WAJAH mereka terlihat garang, dengan mata melotot, dan tanpa senyuman. Bersenjatakan pedang dan tombak, mereka bergerak melompat, maju-mundur, dan mengayunkan senjata dengan sigap. Terlihat seperti prajurit yang berperang menghancurkan musuh. Tak jarang aksi mereka mengejutkan orang-orang yang melihatnya sehingga berteriak: “arotei, okela” –aduh bukan main, astaga.
Itulah kabasaran, tarian tradisional masyarakat Minahasa, Sulawesi Utara. Tari kabasaran dahulu dimainkan oleh para penari laki-laki yang umumnya bekerja sebagai petani atau penjaga keamanan desa-desa di Minahasa. Jika sewaktu-waktu wilayah mereka terancam atau diserang musuh, mereka meninggalkan pekerjaan dan berubah menjadi waranei atau prajurit perang.
Menurut adat, penari kabasaran harus berasal dari keturunan sesepuh penari kabasaran. Mereka juga memiliki senjata yang diwariskan dari para leluhur. Senjata inilah yang dipakai saat menari.

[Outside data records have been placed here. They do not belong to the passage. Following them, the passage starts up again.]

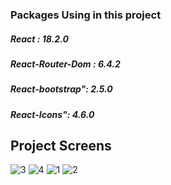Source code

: ### Packages Using in this project

##### React : 18.2.0
##### React-Router-Dom : 6.4.2
##### React-bootstrap": 2.5.0
##### React-Icons": 4.6.0



## Project Screens

![3](https://user-images.githubusercontent.com/55804800/200437333-1f3a170f-ac0c-499c-8c45-5d9606d1d55e.png)
![4](https://user-images.githubusercontent.com/55804800/200437335-fb2a5150-6e2f-4890-a6b5-c1c4419b1b04.png)
![1](https://user-images.githubusercontent.com/55804800/200437338-c908b5cb-6d0b-4ea5-96dc-1823bc4cefdd.png)
![2](https://user-images.githubusercontent.com/55804800/200437345-d5d6aba6-6e24-4696-889c-8ffdf558b528.png)
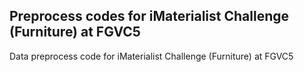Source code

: ## Preprocess codes for iMaterialist Challenge (Furniture) at FGVC5

Data preprocess code for iMaterialist Challenge (Furniture) at FGVC5
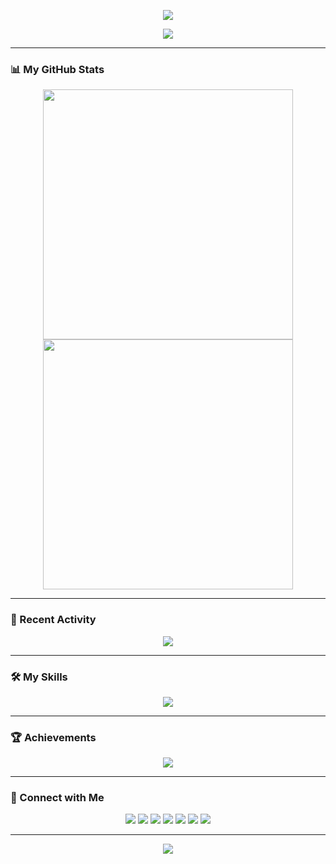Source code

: <!--
MIT License

Copyright (c) 2024 ZZY1234321

Permission is hereby granted, free of charge, to any person obtaining a copy
of this software and associated documentation files (the "Software"), to deal
in the Software without restriction, including without limitation the rights
to use, copy, modify, merge, publish, distribute, sublicense, and/or sell
copies of the Software, and to permit persons to whom the Software is
furnished to do so, subject to the following conditions:

The above copyright notice and this permission notice shall be included in all
copies or substantial portions of the Software.

THE SOFTWARE IS PROVIDED "AS IS", WITHOUT WARRANTY OF ANY KIND, EXPRESS OR
IMPLIED, INCLUDING BUT NOT LIMITED TO THE WARRANTIES OF MERCHANTABILITY,
FITNESS FOR A PARTICULAR PURPOSE AND NONINFRINGEMENT. IN NO EVENT SHALL THE
AUTHORS OR COPYRIGHT HOLDERS BE LIABLE FOR ANY CLAIM, DAMAGES OR OTHER
LIABILITY, WHETHER IN AN ACTION OF CONTRACT, TORT OR OTHERWISE, ARISING FROM,
OUT OF OR IN CONNECTION WITH THE SOFTWARE OR THE USE OR OTHER DEALINGS IN THE
SOFTWARE.

Source repository: <https://github.com/ZZY1234321/ZZY1234321>
-->

<p align="center">
    <!-- Header banner -->
    <img src="https://capsule-render.vercel.app/api?type=waving&color=0:FFDEE9,100:B5FFFC&height=250&section=header&text=Hi%20There!&fontSize=75&fontColor=333&desc=Welcome%20to%20my%20GitHub!&descAlignY=65&descAlign=50" />
</p>

<p align="center">
    <!-- Typing effect -->
    <img src="https://readme-typing-svg.demolab.com?font=Roboto&size=24&pause=1000&color=0E80D3&center=true&vCenter=true&width=600&lines=I+am+ZZY1234321;Welcome+to+my+GitHub+Profile!;Explore+my+projects+below!" />
</p>

---

### 📊 My GitHub Stats

<p align="center">
    <!-- GitHub Stats -->
    <img src="https://github-readme-stats.vercel.app/api?username=ZZY1234321&theme=default&show_icons=true&hide_title=true&hide=contribs&include_all_commits=true" width="400" />
    <!-- Streak Stats -->
    <img src="https://streak-stats.demolab.com?user=ZZY1234321&theme=default&hide_border=true" width="400" />
</p>

---

### 🚀 Recent Activity

<p align="center">
    <!-- Contribution Graph -->
    <img src="https://github-readme-activity-graph.vercel.app/graph?username=ZZY1234321&theme=light&hide_border=true&area=true" />
</p>

---

### 🛠️ My Skills

<p align="center">
    <!-- Skill icons -->
    <img src="https://skillicons.dev/icons?i=python,c,cpp,html,css,rust,latex,mysql,vscode,linux" />
</p>

---

### 🏆 Achievements

<p align="center">
    <!-- Trophies -->
    <img src="https://github-profile-trophy.vercel.app/?username=ZZY1234321&theme=gruvbox&no-bg=true&no-frame=true" />
</p>

---


### 🔗 Connect with Me

<p align="center">
    <!-- Social badges -->
    <a href="https://github.com/ZZY1234321"><img src="https://img.shields.io/badge/GitHub-ZZY1234321-181717?logo=github&color=blue" /></a>
    <a href="https://gitee.com/zhangziyan123"><img src="https://img.shields.io/badge/Gitee-ZZY1234321-C71D23?logo=gitee" /></a>
    <a href="https://atomgit.com/users/guangf/projects"><img src="https://img.shields.io/badge/AtomGit-Open%20Source%20Platform-0071BC?logo=git" /></a>
    <a href="https://wakatime.com/@ZZY1234321"><img src="https://img.shields.io/badge/WakaTime-ZZY1234321-3F74C0?logo=wakatime" /></a>
    <a href="mailto:ZSDZZY2022@163.com"><img src="https://img.shields.io/badge/Email-ZSDZZY2022@163.com-D14836?logo=gmail" /></a>
    <a href="https://blog.csdn.net/qq_45651049"><img src="https://img.shields.io/badge/CSDN-qq_45651049-28B9E4?logo=csdn" /></a>
    <img src="https://komarev.com/ghpvc/?username=ZZY1234321&style=flat-square&color=blue" />
</p>

---

<p align="center">
    <!-- Footer banner -->
    <img src="https://capsule-render.vercel.app/api?type=waving&color=0:FFDEE9,100:B5FFFC&height=200&section=footer&text=Thanks%20for%20Visiting!&fontSize=40&fontColor=333" />
</p>
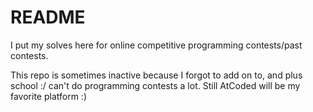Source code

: # README

I put my solves here for online competitive programming contests/past contests.

This repo is sometimes inactive because I forgot to add on to, and plus school :/ can't do programming contests a lot. Still
AtCoded will be my favorite platform :)
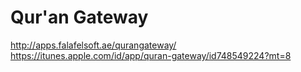 Qur'an Gateway
==============
http://apps.falafelsoft.ae/qurangateway/
https://itunes.apple.com/id/app/quran-gateway/id748549224?mt=8
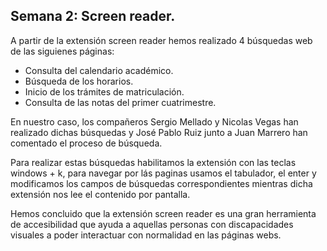 ## Semana 2: Screen reader.

A partir de la extensión screen reader hemos realizado 4 búsquedas web de las siguienes páginas:

- Consulta del calendario académico.
- Búsqueda de los horarios.
- Inicio de los trámites de matriculación.
- Consulta de las notas del primer cuatrimestre.

En nuestro caso, los compañeros Sergio Mellado y Nicolas Vegas han realizado dichas búsquedas y José Pablo Ruiz junto a Juan Marrero han comentado el proceso de búsqueda. 

Para realizar estas búsquedas habilitamos la extensión con las teclas windows + k, para navegar por lás paginas usamos el tabulador, el enter y modificamos los campos de búsquedas correspondientes mientras dicha extensión nos lee el contenido por pantalla.

Hemos concluido que la extensión screen reader es una gran herramienta de accesibilidad que ayuda a aquellas personas con discapacidades visuales a poder interactuar con normalidad en las páginas webs.

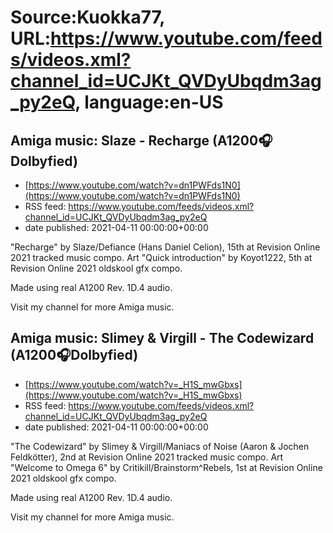 # Source:Kuokka77, URL:https://www.youtube.com/feeds/videos.xml?channel_id=UCJKt_QVDyUbqdm3ag_py2eQ, language:en-US

## Amiga music: Slaze - Recharge (A1200🎧Dolbyfied)
 - [https://www.youtube.com/watch?v=dn1PWFds1N0](https://www.youtube.com/watch?v=dn1PWFds1N0)
 - RSS feed: https://www.youtube.com/feeds/videos.xml?channel_id=UCJKt_QVDyUbqdm3ag_py2eQ
 - date published: 2021-04-11 00:00:00+00:00

"Recharge" by Slaze/Defiance (Hans Daniel Celion), 15th at Revision Online 2021 tracked music compo. Art "Quick introduction" by Koyot1222, 5th at Revision Online 2021 oldskool gfx compo.

Made using real A1200 Rev. 1D.4 audio.

Visit my channel for more Amiga music.

## Amiga music: Slimey & Virgill - The Codewizard (A1200🎧Dolbyfied)
 - [https://www.youtube.com/watch?v=_H1S_mwGbxs](https://www.youtube.com/watch?v=_H1S_mwGbxs)
 - RSS feed: https://www.youtube.com/feeds/videos.xml?channel_id=UCJKt_QVDyUbqdm3ag_py2eQ
 - date published: 2021-04-11 00:00:00+00:00

"The Codewizard" by Slimey & Virgill/Maniacs of Noise (Aaron & Jochen Feldkötter), 2nd at Revision Online 2021 tracked music compo. Art "Welcome to Omega 6" by Critikill/Brainstorm^Rebels, 1st at Revision Online 2021 oldskool gfx compo.

Made using real A1200 Rev. 1D.4 audio.

Visit my channel for more Amiga music.

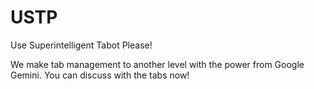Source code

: # USTP
Use Superintelligent Tabot Please!

We make tab management to another level with the power from Google Gemini. 
You can discuss with the tabs now! 
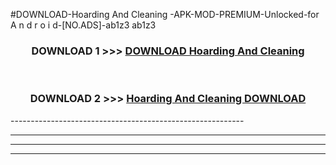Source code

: #DOWNLOAD-Hoarding And Cleaning -APK-MOD-PREMIUM-Unlocked-for A n d r o i d-[NO.ADS]-ab1z3 ab1z3 



<div align="center">

<h3>DOWNLOAD 1 >>> <a href="https://getmod2.web.app/?judul=Hoarding And Cleaning ">DOWNLOAD Hoarding And Cleaning </a></h3><br>

<h3>DOWNLOAD 2 >>> <a href="https://getmod2.web.app/?judul=Hoarding And Cleaning ">Hoarding And Cleaning  DOWNLOAD </a></h3>

</div>
----------------------------------------------------------

----------------------------------------------------------

----------------------------------------------------------

----------------------------------------------------------



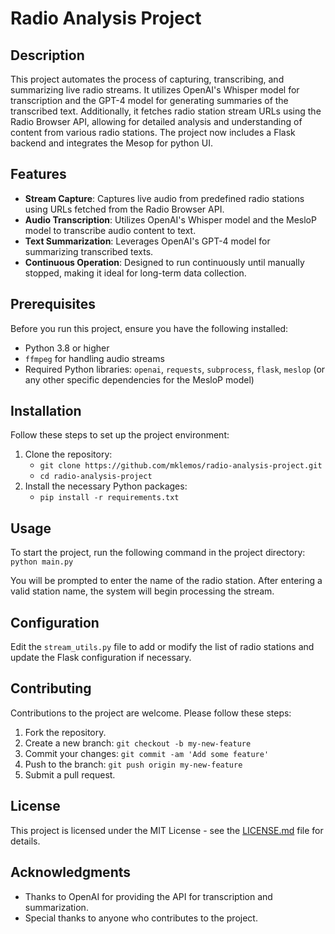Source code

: # Radio Analysis Project

## Description
This project automates the process of capturing, transcribing, and summarizing live radio streams. It utilizes OpenAI's Whisper model for transcription and the GPT-4 model for generating summaries of the transcribed text. Additionally, it fetches radio station stream URLs using the Radio Browser API, allowing for detailed analysis and understanding of content from various radio stations. The project now includes a Flask backend and integrates the Mesop for python UI.

## Features
- **Stream Capture**: Captures live audio from predefined radio stations using URLs fetched from the Radio Browser API.
- **Audio Transcription**: Utilizes OpenAI's Whisper model and the MesloP model to transcribe audio content to text.
- **Text Summarization**: Leverages OpenAI's GPT-4 model for summarizing transcribed texts.
- **Continuous Operation**: Designed to run continuously until manually stopped, making it ideal for long-term data collection.

## Prerequisites
Before you run this project, ensure you have the following installed:
- Python 3.8 or higher
- `ffmpeg` for handling audio streams
- Required Python libraries: `openai`, `requests`, `subprocess`, `flask`, `meslop` (or any other specific dependencies for the MesloP model)

## Installation
Follow these steps to set up the project environment:
1. Clone the repository:
    - `git clone https://github.com/mklemos/radio-analysis-project.git`
    - `cd radio-analysis-project`
2. Install the necessary Python packages:
    - `pip install -r requirements.txt`

## Usage
To start the project, run the following command in the project directory:
 `python main.py`

You will be prompted to enter the name of the radio station. After entering a valid station name, the system will begin processing the stream.

## Configuration
Edit the `stream_utils.py` file to add or modify the list of radio stations and update the Flask configuration if necessary.

## Contributing
Contributions to the project are welcome. Please follow these steps:
1. Fork the repository.
2. Create a new branch: `git checkout -b my-new-feature`
3. Commit your changes: `git commit -am 'Add some feature'`
4. Push to the branch: `git push origin my-new-feature`
5. Submit a pull request.

## License
This project is licensed under the MIT License - see the [LICENSE.md](LICENSE.md) file for details.

## Acknowledgments
- Thanks to OpenAI for providing the API for transcription and summarization.
- Special thanks to anyone who contributes to the project.
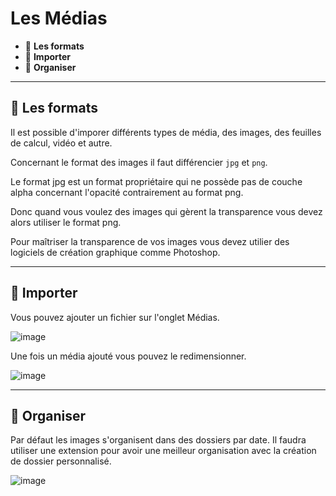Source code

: # Les Médias

* 🔖 **Les formats**
* 🔖 **Importer**
* 🔖 **Organiser**

___

## 📑 Les formats

Il est possible d'imporer différents types de média, des images, des feuilles de calcul, vidéo et autre.

Concernant le format des images il faut différencier `jpg` et `png`.

Le format jpg est un format propriétaire qui ne possède pas de couche alpha concernant l'opacité contrairement au format png.

Donc quand vous voulez des images qui gèrent la transparence vous devez alors utiliser le format png.

Pour maîtriser la transparence de vos images vous devez utilier des logiciels de création graphique comme Photoshop.

___

## 📑 Importer

Vous pouvez ajouter un fichier sur l'onglet Médias.

![image](https://raw.githubusercontent.com/seeren-training/Wordpress/master/wiki/resources/media.png)

Une fois un média ajouté vous pouvez le redimensionner.

![image](https://raw.githubusercontent.com/seeren-training/Wordpress/master/wiki/resources/dimension.png)

___

## 📑 Organiser

Par défaut les images s'organisent dans des dossiers par date. Il faudra utiliser une extension pour avoir une meilleur organisation avec la création de dossier personnalisé.

![image](https://raw.githubusercontent.com/seeren-training/Wordpress/master/wiki/resources/organisation-media.png)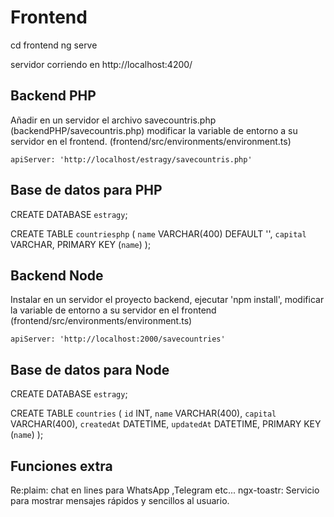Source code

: # Frontend 

cd frontend
ng serve 

servidor corriendo en http://localhost:4200/

## Backend PHP

Añadir en un servidor el archivo savecountris.php (backendPHP/savecountris.php) modificar la variable de entorno a su servidor en el frontend. (frontend/src/environments/environment.ts)

    apiServer: 'http://localhost/estragy/savecountris.php'
  
## Base de datos para PHP

CREATE DATABASE `estragy`;

CREATE TABLE `countriesphp` (
	`name` VARCHAR(400) DEFAULT '',
	`capital` VARCHAR,
	PRIMARY KEY (`name`)
);

## Backend Node

Instalar en un servidor el proyecto backend, ejecutar 'npm install', modificar la variable de entorno a su servidor en el frontend (frontend/src/environments/environment.ts)

    apiServer: 'http://localhost:2000/savecountries'

## Base de datos para Node

CREATE DATABASE `estragy`;

CREATE TABLE `countries` (
	`id` INT,
	`name` VARCHAR(400),
	`capital` VARCHAR(400),
	`createdAt` DATETIME,
	`updatedAt` DATETIME,
	PRIMARY KEY (`name`)
);


## Funciones extra

Re:plaim: chat en lines para WhatsApp ,Telegram etc...
ngx-toastr: Servicio para mostrar mensajes rápidos y sencillos al usuario.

Kemunculan tarian ini tak bisa dipisahkan perang berkepanjangan dan ancaman dari suku-suku lain yang berdekatan. Untuk mempertahankan diri, leluhur orang Minahasa berusaha memperkuat diri dengan merekrut orang-orang kuat dan berbadan besar yang dilatih berperang dengan menggunakan pedang (santi) dan tombak (wengko).